-- Supplied records follows --

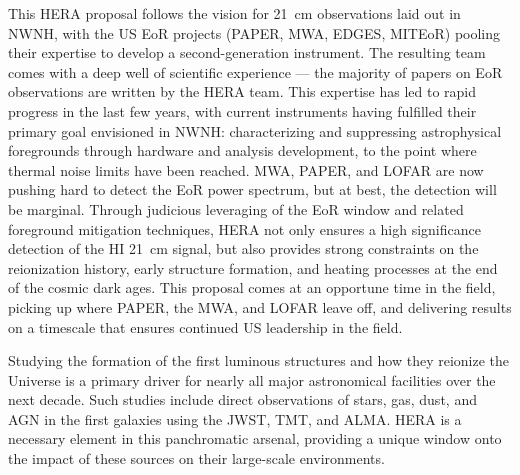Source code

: \documentclass[preprint]{aastex}
\def\HI{{H{\small I }}}
\begin{document}
This HERA proposal follows the vision for 21~cm observations laid out in NWNH,
with the US EoR projects (PAPER, MWA, EDGES, MITEoR) pooling their expertise to
develop a second-generation instrument.  The resulting team comes with a deep
well of scientific experience --- the majority of papers on EoR observations
are written by the HERA team.
This expertise has led to rapid progress in the last few years, with current
instruments having fulfilled their primary goal envisioned in NWNH:
characterizing and suppressing astrophysical foregrounds through hardware and
analysis development, to the point where thermal noise limits have been
reached.  MWA, PAPER, and LOFAR are now pushing hard to detect the EoR power
spectrum, but at best, the detection will be marginal.  Through judicious
leveraging of the EoR window and related foreground mitigation techniques, HERA
not only ensures a high significance detection of the \HI 21~cm signal, but
also provides strong constraints on the reionization history,
early structure formation, and heating processes at
the end of the cosmic dark ages.
This proposal comes at an
opportune time in the field, picking up where PAPER, the MWA, and LOFAR leave
off, and delivering results on a timescale that ensures continued US leadership in the field.

Studying the formation of the first luminous structures 
and how they reionize the Universe is a primary driver for 
nearly all major astronomical facilities over the next decade.
Such studies include direct  observations of stars, gas, dust, and AGN in the
first galaxies using the JWST, TMT, and ALMA. HERA is 
a necessary element in this panchromatic arsenal, 
providing a unique window onto the impact of these sources on 
their large-scale environments.


\clearpage
\setcounter{page}{1}
\thispagestyle{empty}
%
%

%

\end{document}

-- Supplied records concluded --

A faithful transcription of the material, with no pictures, is the expected result.

◆ **Result of this exercise**
Source code

: \documentclass[preprint]{aastex}
\def\HI{{H{\small I }}}
\begin{document}
This HERA proposal follows the vision for 21~cm observations laid out in NWNH,
with the US EoR projects (PAPER, MWA, EDGES, MITEoR) pooling their expertise to
develop a second-generation instrument.  The resulting team comes with a deep
well of scientific experience --- the majority of papers on EoR observations
are written by the HERA team.
This expertise has led to rapid progress in the last few years, with current
instruments having fulfilled their primary goal envisioned in NWNH:
characterizing and suppressing astrophysical foregrounds through hardware and
analysis development, to the point where thermal noise limits have been
reached.  MWA, PAPER, and LOFAR are now pushing hard to detect the EoR power
spectrum, but at best, the detection will be marginal.  Through judicious
leveraging of the EoR window and related foreground mitigation techniques, HERA
not only ensures a high significance detection of the \HI 21~cm signal, but
also provides strong constraints on the reionization history,
early structure formation, and heating processes at
the end of the cosmic dark ages.
This proposal comes at an
opportune time in the field, picking up where PAPER, the MWA, and LOFAR leave
off, and delivering results on a timescale that ensures continued US leadership in the field.

Studying the formation of the first luminous structures 
and how they reionize the Universe is a primary driver for 
nearly all major astronomical facilities over the next decade.
Such studies include direct  observations of stars, gas, dust, and AGN in the
first galaxies using the JWST, TMT, and ALMA. HERA is 
a necessary element in this panchromatic arsenal, 
providing a unique window onto the impact of these sources on 
their large-scale environments.


\clearpage
\setcounter{page}{1}
\thispagestyle{empty}
%
%

%

\end{document}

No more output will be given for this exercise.